The following is a little SQL challenge I have so far been unable to complte myself. Lets say I have a table with transactions for different products.
CREATE TABLE transactions ( product_id int(11) NOT NULL, transaction_id int(11) NOT NULL, price decimal(18,2) NOT NULL );
The transaction_id's increase with time. In reality there is a transaction_date column, but I wanted to keep the DDL as portable as possible for this example. Here is some sample data.

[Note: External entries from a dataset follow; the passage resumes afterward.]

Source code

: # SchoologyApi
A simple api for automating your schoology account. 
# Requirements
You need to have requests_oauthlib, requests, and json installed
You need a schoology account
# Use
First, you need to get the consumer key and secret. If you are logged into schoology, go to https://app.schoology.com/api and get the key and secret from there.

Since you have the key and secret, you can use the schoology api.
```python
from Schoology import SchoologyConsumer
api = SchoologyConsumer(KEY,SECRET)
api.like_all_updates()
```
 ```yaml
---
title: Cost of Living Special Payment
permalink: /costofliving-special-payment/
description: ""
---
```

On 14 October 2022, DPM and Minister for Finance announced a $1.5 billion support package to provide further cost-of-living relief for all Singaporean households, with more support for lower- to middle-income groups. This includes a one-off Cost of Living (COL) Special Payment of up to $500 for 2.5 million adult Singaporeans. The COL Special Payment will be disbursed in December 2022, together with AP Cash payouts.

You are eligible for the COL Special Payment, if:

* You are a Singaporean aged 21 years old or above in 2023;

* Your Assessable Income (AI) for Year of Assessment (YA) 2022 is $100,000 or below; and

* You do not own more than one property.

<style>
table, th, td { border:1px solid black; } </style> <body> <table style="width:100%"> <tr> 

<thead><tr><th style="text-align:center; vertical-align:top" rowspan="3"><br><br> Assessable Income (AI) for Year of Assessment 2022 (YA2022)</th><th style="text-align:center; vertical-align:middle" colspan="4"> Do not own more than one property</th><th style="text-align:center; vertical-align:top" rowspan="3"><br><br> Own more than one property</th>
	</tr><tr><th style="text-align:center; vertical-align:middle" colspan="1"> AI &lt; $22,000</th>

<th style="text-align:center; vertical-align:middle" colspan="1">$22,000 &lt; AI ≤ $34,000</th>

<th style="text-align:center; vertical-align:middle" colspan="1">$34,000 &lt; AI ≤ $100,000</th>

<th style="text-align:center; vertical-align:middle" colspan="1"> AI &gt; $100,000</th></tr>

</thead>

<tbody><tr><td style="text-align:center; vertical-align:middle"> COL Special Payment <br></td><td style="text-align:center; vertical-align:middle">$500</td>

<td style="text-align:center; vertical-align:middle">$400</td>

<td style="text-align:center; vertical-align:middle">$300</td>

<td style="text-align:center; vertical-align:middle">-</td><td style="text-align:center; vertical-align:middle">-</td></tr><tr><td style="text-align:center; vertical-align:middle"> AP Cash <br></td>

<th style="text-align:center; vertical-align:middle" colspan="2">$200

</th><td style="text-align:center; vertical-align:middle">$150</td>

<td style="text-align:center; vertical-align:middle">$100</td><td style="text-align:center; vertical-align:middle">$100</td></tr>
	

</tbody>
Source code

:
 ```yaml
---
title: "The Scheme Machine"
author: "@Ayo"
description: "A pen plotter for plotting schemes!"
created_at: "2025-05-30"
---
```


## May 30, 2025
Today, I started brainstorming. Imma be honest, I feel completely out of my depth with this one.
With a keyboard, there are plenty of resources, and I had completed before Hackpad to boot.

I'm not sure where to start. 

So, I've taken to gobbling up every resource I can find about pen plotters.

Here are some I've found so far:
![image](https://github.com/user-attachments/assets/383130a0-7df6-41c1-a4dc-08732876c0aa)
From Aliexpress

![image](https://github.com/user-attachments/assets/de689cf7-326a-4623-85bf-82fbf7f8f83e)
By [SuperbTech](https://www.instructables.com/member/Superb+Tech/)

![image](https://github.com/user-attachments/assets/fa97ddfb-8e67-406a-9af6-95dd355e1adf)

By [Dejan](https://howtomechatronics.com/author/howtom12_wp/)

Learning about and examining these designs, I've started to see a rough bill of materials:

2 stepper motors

INSERT INTO transactions VALUES (1, 1, '2.00'); INSERT INTO transactions VALUES (1, 2, '3.00'); INSERT INTO transactions VALUES (1, 4, '3.00'); INSERT INTO transactions VALUES (1, 5, '1.00'); INSERT INTO transactions VALUES (2, 6, '3.00'); INSERT INTO transactions VALUES (2, 7, '5.00'); INSERT INTO transactions VALUES (2, 8, '3.00'); INSERT INTO transactions VALUES (2, 9, '3.00');
Now a query to get the last price for each product could look like this. Note I kinda like subqueries for readability. There are numerous ways of doing things. The bulk of which Jan compiled on his website.
SELECT product_id, transaction_id, price FROM transactions WHERE transaction_id IN ( SELECT MAX( transaction_id ) FROM transactions GROUP BY product_id )
I might also be interested in seeing how the market is developing so I want to fetch the second to last price per product_id as well. I did not really consider efficiency here yet, but the following works (tm) from a functional perspective.
SELECT product_id, transaction_id, price FROM transactions WHERE transaction_id IN ( SELECT MAX( transaction_id ) FROM transactions WHERE transaction_id NOT IN ( SELECT MAX( transaction_id ) FROM transactions GROUP BY product_id ) GROUP BY product_id )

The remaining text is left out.